● **Task statement**: Within the records, determine how many lines contain the word "Presentation". Your reply must consist of that number only.

● **Records for this task**:
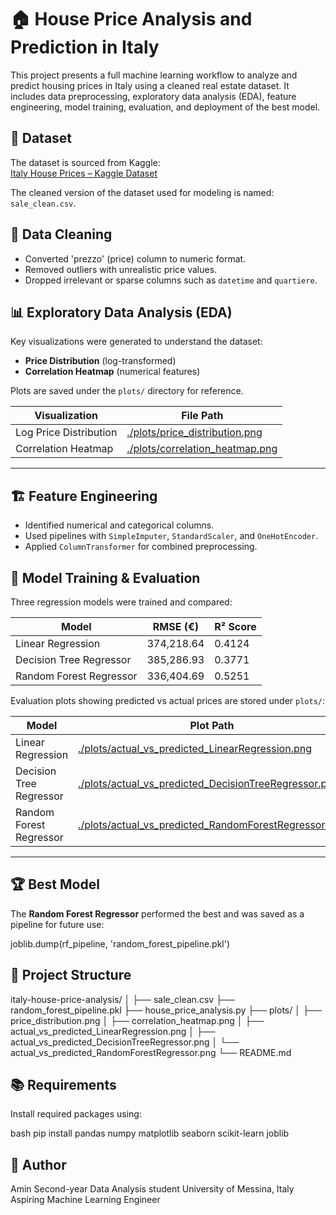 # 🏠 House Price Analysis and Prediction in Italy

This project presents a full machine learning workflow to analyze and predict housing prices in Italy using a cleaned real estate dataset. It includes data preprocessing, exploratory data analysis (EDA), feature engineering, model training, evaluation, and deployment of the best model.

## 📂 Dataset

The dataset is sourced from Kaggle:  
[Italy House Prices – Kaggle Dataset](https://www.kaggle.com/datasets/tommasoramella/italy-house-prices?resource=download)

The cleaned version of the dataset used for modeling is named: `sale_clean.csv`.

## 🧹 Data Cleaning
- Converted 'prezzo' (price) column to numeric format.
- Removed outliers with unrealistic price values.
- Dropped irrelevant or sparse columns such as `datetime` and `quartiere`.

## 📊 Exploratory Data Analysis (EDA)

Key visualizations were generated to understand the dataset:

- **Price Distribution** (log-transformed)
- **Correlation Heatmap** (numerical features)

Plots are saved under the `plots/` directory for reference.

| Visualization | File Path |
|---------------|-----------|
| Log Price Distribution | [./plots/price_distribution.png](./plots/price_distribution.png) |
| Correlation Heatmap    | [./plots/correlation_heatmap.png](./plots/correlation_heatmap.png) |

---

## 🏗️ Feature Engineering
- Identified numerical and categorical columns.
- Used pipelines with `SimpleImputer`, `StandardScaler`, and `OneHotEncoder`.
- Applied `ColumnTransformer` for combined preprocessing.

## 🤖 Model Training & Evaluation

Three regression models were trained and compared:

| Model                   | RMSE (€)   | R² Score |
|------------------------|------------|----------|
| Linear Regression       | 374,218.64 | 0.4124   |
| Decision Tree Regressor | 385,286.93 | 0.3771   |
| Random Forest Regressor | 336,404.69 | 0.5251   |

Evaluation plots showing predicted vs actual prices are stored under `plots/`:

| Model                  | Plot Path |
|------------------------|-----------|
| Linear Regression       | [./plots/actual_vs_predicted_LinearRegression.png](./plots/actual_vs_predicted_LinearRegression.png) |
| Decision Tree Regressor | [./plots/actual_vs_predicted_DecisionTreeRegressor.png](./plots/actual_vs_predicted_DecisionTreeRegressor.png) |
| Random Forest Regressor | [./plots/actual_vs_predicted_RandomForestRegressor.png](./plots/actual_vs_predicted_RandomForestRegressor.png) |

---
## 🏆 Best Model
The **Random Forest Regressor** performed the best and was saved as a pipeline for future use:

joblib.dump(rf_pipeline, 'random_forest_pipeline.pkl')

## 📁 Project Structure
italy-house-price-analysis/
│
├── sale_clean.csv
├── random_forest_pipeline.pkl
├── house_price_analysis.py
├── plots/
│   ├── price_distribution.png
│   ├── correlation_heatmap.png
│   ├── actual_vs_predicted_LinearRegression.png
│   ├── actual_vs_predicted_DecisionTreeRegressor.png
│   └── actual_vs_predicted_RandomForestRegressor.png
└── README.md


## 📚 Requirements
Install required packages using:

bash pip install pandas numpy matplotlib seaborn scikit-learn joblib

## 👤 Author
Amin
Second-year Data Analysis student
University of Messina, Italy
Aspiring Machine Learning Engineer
==
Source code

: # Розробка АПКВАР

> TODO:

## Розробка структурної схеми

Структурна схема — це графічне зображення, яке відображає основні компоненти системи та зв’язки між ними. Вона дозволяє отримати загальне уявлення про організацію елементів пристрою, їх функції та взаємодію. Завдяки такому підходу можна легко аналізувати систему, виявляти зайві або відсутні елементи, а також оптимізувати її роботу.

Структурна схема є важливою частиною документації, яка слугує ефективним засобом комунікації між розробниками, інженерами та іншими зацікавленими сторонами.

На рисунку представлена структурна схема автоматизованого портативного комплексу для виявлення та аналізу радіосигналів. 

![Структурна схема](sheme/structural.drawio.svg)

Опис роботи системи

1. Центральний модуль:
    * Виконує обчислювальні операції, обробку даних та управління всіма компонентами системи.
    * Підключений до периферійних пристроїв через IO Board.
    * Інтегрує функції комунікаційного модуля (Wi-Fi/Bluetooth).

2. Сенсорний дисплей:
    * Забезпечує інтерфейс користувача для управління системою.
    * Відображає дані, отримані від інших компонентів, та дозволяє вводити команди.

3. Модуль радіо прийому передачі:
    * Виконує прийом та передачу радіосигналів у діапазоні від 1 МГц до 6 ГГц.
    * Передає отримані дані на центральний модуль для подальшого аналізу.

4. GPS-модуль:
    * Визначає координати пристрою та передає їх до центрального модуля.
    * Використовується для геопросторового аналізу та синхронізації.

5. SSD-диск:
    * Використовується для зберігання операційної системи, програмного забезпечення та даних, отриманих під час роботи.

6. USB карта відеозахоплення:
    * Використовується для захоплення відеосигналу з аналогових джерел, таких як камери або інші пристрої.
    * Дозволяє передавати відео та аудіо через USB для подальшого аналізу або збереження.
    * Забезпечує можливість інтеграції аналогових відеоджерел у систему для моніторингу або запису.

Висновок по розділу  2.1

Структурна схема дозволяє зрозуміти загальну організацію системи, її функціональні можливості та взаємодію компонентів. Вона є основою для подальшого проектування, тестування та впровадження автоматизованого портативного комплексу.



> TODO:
...
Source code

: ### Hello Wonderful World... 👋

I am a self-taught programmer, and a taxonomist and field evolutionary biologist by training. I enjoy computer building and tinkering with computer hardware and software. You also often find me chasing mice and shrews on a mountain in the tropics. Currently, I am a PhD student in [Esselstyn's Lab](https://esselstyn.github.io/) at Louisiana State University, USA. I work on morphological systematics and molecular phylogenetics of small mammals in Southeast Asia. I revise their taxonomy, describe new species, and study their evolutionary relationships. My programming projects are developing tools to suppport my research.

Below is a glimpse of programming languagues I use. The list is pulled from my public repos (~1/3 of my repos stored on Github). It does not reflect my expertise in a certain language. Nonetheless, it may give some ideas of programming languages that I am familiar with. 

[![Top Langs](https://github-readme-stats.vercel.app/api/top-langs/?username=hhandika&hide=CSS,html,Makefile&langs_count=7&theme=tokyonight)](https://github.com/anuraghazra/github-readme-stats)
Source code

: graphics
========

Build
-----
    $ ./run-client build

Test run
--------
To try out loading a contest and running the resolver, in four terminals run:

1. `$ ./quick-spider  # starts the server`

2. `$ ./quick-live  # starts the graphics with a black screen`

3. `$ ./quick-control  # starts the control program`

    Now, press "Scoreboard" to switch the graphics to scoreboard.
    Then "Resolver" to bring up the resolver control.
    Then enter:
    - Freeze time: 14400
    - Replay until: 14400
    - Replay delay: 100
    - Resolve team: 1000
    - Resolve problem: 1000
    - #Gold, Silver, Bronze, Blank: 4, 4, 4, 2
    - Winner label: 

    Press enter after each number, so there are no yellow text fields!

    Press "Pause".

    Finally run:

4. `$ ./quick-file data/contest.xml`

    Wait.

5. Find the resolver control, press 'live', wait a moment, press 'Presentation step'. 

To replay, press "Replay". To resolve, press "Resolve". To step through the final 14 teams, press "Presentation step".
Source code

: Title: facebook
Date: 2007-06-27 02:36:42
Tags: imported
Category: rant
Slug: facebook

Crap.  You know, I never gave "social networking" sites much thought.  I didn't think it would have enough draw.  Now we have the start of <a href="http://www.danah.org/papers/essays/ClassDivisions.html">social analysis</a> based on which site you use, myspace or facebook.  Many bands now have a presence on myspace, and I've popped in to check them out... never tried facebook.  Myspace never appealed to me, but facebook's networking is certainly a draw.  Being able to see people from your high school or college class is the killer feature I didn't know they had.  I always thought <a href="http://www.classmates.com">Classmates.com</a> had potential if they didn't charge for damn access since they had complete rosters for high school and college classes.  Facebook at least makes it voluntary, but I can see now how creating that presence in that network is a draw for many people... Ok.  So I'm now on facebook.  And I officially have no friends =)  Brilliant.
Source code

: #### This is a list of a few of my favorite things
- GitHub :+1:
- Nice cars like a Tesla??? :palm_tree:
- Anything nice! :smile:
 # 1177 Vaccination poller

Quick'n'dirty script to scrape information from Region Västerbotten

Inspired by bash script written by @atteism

● **Response**: 2